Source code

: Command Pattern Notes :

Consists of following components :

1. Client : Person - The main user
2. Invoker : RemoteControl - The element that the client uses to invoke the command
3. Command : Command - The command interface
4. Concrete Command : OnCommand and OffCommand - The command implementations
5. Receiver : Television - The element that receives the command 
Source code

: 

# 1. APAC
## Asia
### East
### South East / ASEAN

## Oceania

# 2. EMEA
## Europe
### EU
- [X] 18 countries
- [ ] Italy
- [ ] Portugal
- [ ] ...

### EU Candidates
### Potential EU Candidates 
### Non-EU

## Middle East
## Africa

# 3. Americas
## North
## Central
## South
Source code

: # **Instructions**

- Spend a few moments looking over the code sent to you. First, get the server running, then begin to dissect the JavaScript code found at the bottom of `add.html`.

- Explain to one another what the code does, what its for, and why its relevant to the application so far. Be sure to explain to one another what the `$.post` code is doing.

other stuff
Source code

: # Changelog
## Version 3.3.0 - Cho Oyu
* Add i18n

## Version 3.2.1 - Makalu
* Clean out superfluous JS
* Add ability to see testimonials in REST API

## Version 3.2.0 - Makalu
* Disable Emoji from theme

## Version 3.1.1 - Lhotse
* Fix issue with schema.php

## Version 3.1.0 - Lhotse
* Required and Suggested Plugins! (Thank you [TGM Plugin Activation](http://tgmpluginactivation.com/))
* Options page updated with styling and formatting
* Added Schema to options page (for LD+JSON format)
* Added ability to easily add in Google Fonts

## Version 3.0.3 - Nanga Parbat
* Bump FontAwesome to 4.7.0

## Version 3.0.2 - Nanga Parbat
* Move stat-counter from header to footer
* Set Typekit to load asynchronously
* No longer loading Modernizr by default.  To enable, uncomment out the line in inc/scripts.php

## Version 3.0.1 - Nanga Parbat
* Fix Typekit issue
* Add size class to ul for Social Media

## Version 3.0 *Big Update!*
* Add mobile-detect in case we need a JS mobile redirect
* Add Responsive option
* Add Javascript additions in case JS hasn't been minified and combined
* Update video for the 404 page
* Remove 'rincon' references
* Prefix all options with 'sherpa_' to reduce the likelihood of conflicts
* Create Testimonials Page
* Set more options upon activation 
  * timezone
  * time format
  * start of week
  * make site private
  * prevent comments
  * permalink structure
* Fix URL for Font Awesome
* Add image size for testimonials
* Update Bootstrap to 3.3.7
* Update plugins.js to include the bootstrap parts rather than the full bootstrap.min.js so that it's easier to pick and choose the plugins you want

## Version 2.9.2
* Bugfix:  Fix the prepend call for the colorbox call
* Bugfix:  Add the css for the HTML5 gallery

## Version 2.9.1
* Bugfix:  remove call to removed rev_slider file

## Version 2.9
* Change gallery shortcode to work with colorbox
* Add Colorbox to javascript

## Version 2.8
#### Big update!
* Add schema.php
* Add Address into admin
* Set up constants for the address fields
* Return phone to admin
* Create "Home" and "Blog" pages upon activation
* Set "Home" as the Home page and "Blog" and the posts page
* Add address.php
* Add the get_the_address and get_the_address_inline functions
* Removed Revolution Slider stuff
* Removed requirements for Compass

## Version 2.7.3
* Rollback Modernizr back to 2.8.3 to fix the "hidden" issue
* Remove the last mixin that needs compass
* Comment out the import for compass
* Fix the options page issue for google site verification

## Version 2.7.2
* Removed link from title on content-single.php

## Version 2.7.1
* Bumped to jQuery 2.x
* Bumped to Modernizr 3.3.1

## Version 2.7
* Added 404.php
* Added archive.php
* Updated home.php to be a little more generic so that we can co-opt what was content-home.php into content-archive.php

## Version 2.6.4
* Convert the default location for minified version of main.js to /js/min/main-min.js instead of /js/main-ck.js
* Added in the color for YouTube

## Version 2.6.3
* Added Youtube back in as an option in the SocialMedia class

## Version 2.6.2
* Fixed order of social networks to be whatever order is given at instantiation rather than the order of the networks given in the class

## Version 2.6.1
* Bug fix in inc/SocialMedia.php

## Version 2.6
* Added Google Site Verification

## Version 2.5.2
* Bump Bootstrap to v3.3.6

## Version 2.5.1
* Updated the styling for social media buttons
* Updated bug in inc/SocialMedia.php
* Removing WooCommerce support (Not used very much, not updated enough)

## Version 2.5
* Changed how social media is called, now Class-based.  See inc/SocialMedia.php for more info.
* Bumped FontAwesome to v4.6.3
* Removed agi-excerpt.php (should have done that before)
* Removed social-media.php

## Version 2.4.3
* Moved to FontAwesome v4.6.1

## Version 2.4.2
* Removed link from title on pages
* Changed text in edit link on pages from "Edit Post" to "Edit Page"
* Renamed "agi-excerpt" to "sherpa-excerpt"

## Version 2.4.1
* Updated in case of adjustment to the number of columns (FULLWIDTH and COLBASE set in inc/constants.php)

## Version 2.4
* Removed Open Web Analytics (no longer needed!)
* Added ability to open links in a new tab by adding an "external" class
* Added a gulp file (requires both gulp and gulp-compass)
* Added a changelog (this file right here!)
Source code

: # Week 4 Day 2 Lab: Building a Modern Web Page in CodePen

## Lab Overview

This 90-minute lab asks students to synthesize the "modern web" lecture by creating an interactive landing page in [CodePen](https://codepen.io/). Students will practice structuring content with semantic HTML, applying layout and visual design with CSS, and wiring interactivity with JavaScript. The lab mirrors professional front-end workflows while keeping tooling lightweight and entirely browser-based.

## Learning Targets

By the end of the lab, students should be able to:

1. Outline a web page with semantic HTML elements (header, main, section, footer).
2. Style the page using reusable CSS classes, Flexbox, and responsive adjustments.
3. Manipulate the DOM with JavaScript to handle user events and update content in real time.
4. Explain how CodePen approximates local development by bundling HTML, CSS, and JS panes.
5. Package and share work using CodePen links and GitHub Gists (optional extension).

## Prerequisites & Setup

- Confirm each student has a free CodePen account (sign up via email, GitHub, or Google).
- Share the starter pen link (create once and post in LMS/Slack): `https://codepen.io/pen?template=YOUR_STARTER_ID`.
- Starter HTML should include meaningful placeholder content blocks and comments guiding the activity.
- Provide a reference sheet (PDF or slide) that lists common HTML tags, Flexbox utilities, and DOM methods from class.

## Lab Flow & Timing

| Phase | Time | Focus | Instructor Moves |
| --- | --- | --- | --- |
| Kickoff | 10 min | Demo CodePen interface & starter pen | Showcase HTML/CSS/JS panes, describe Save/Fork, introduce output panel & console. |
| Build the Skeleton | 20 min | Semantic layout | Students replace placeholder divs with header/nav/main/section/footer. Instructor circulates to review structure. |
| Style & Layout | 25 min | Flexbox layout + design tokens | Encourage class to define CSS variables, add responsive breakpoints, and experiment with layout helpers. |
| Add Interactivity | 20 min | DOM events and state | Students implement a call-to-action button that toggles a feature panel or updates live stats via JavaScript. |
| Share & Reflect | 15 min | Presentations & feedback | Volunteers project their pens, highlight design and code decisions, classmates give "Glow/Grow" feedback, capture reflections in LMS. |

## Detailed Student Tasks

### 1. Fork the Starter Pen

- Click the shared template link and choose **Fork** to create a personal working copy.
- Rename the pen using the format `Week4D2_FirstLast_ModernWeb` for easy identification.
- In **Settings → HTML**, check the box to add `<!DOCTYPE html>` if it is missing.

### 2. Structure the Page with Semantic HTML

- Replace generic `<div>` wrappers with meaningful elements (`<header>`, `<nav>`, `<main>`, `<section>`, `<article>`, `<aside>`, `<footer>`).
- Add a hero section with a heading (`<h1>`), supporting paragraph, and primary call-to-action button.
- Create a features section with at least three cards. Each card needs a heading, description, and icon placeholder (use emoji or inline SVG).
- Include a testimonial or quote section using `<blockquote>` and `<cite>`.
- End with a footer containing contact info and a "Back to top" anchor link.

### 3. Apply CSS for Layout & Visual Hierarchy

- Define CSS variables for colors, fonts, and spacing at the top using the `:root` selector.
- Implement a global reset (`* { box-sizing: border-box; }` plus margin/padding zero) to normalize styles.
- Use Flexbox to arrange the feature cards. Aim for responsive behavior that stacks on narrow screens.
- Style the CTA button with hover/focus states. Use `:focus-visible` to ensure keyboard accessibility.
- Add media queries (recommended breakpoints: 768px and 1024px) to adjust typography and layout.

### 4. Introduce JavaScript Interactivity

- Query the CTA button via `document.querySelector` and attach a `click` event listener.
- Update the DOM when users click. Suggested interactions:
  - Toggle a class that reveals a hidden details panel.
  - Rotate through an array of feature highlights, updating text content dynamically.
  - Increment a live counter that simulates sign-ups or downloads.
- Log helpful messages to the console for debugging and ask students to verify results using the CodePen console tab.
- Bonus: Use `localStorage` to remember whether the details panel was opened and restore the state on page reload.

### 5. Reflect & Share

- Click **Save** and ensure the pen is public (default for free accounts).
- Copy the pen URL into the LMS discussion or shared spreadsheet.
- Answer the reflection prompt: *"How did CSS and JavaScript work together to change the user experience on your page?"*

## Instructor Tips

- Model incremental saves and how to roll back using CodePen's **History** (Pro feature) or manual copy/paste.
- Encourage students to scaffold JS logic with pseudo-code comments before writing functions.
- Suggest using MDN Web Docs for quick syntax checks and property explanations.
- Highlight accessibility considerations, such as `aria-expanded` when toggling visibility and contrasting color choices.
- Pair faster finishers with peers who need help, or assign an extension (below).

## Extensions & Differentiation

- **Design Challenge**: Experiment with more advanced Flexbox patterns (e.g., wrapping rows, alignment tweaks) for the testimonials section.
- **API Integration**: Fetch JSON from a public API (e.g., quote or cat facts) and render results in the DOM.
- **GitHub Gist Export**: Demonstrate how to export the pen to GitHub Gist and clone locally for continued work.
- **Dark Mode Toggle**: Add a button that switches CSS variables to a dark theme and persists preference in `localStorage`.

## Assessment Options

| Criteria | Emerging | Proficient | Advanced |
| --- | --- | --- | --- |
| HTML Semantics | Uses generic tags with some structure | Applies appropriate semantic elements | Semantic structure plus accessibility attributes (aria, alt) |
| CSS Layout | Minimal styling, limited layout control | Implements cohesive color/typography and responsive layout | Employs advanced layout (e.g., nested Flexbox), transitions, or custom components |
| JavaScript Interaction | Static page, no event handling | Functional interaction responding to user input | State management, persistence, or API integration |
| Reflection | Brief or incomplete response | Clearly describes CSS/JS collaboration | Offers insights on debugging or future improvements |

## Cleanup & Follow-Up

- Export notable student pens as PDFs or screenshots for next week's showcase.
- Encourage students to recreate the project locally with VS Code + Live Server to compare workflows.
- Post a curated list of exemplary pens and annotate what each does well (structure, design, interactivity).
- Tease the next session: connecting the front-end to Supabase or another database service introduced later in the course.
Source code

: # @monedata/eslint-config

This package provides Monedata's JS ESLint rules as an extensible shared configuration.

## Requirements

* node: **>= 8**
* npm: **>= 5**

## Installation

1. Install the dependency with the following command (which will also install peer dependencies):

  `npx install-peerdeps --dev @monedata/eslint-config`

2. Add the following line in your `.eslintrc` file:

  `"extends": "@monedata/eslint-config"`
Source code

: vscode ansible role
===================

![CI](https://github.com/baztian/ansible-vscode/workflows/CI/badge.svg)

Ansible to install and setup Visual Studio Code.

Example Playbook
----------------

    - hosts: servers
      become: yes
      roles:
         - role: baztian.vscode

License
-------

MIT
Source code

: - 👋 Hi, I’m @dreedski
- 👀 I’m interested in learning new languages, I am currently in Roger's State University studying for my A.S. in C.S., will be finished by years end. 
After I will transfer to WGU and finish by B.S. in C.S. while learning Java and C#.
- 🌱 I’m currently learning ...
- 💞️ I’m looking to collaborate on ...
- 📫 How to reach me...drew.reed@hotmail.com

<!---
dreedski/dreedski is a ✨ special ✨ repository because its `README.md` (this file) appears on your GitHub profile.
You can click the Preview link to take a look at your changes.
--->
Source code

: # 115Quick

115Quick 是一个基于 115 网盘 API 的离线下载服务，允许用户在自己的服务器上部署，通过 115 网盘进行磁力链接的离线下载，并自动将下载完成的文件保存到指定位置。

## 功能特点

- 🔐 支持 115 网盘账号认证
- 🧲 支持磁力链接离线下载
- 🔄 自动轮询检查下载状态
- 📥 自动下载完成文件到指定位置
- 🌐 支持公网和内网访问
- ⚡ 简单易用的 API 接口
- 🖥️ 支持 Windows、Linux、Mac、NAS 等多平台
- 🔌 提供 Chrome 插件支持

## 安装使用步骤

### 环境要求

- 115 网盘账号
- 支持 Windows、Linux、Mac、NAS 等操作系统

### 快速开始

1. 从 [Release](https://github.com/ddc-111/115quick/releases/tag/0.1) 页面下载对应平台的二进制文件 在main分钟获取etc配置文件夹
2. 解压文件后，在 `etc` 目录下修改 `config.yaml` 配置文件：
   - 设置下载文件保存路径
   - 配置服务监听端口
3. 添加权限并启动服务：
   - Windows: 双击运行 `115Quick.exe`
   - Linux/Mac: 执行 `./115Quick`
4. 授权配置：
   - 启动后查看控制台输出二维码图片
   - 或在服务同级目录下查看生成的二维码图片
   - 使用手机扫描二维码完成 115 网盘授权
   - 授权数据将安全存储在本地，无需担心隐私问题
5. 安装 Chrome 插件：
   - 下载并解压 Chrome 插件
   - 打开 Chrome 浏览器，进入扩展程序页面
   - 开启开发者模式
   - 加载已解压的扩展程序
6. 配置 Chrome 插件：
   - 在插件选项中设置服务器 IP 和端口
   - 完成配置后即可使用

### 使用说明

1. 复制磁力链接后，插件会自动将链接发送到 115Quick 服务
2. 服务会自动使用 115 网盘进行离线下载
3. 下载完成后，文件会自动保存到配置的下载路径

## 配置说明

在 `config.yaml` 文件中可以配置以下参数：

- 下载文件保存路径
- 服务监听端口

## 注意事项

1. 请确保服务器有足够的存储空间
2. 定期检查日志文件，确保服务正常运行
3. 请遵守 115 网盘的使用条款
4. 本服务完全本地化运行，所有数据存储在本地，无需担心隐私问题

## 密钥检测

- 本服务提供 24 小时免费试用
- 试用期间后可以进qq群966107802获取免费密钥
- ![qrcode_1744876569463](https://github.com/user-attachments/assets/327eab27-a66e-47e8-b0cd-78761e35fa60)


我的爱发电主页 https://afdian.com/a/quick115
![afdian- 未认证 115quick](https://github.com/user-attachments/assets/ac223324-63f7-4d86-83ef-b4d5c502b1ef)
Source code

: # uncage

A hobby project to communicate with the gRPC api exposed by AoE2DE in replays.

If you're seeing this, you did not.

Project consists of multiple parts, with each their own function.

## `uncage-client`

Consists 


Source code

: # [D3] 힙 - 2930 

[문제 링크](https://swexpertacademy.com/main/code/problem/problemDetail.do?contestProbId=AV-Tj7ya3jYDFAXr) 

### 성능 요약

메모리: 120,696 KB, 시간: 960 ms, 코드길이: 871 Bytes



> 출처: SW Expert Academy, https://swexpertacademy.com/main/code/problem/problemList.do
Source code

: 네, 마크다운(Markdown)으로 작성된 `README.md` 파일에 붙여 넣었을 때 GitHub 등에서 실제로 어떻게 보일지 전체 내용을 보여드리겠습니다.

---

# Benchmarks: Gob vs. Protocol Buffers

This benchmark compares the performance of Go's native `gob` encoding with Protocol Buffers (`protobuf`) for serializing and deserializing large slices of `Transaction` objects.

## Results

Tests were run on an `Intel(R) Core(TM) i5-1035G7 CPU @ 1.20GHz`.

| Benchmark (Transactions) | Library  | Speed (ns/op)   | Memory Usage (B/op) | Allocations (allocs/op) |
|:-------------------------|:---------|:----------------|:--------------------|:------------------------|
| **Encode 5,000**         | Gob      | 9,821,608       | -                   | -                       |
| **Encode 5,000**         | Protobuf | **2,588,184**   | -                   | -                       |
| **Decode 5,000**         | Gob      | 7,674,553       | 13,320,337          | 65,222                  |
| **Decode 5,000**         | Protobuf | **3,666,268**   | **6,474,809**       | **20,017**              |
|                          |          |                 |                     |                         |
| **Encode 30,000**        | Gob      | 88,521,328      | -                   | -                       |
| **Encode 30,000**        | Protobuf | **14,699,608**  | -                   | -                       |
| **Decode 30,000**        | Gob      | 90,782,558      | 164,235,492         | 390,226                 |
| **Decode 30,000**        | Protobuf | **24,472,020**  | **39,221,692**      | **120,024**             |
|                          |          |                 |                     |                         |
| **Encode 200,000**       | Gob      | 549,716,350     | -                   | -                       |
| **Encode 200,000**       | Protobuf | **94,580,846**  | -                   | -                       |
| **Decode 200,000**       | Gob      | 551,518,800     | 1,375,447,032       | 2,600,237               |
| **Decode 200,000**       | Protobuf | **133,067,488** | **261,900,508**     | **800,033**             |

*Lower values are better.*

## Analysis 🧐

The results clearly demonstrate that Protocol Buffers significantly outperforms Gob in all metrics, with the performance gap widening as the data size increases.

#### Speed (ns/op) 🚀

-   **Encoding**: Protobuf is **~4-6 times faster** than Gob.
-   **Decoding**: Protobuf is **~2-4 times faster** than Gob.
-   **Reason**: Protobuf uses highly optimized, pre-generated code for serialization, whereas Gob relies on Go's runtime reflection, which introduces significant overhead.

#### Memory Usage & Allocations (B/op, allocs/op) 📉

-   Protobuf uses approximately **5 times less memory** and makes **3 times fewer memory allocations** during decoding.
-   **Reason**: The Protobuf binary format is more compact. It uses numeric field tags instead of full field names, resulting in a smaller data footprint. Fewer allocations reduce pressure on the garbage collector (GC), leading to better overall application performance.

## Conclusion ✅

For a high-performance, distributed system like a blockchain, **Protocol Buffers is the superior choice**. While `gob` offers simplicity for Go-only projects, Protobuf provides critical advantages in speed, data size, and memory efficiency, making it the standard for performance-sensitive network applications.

--------------------

WORK INSTRUCTIONS: Taking the entries above, print exactly the lines starting at the line with "- Toggle a class" and ending at the line with "- Increment a", both included.

ANSWER TO THE PROBLEM:
  - Toggle a class that reveals a hidden details panel.
  - Rotate through an array of feature highlights, updating text content dynamically.
  - Increment a live counter that simulates sign-ups or downloads.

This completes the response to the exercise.